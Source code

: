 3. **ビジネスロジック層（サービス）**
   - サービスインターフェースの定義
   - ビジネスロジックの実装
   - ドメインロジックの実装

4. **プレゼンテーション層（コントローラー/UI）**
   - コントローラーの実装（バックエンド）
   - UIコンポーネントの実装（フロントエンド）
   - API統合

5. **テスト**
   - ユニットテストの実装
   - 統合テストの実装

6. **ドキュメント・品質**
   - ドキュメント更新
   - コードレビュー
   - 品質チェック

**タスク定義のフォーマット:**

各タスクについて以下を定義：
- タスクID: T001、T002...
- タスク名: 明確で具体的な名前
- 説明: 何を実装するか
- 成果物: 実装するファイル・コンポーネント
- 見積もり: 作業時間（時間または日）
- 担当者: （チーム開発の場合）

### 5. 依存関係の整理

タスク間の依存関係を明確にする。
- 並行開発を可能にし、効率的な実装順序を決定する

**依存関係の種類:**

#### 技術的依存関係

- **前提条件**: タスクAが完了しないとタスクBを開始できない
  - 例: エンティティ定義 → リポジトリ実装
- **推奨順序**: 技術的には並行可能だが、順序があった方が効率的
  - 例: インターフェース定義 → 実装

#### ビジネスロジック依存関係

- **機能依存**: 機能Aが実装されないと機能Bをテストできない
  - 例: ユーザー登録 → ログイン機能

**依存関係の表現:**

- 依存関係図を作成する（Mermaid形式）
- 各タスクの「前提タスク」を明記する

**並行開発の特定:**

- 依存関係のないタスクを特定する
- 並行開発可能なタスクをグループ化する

YOUR INSTRUCTIONS
Please output, exactly, the lines of the listing from the one containing "- **推奨順序**: 技術的には並行可能だが、順序があった方が効率的" through the last, inclusive, and no other lines.

EXPECTED ANSWER
- **推奨順序**: 技術的には並行可能だが、順序があった方が効率的
  - 例: インターフェース定義 → 実装

#### ビジネスロジック依存関係

- **機能依存**: 機能Aが実装されないと機能Bをテストできない
  - 例: ユーザー登録 → ログイン機能

**依存関係の表現:**

- 依存関係図を作成する（Mermaid形式）
- 各タスクの「前提タスク」を明記する

**並行開発の特定:**

- 依存関係のないタスクを特定する
- 並行開発可能なタスクをグループ化する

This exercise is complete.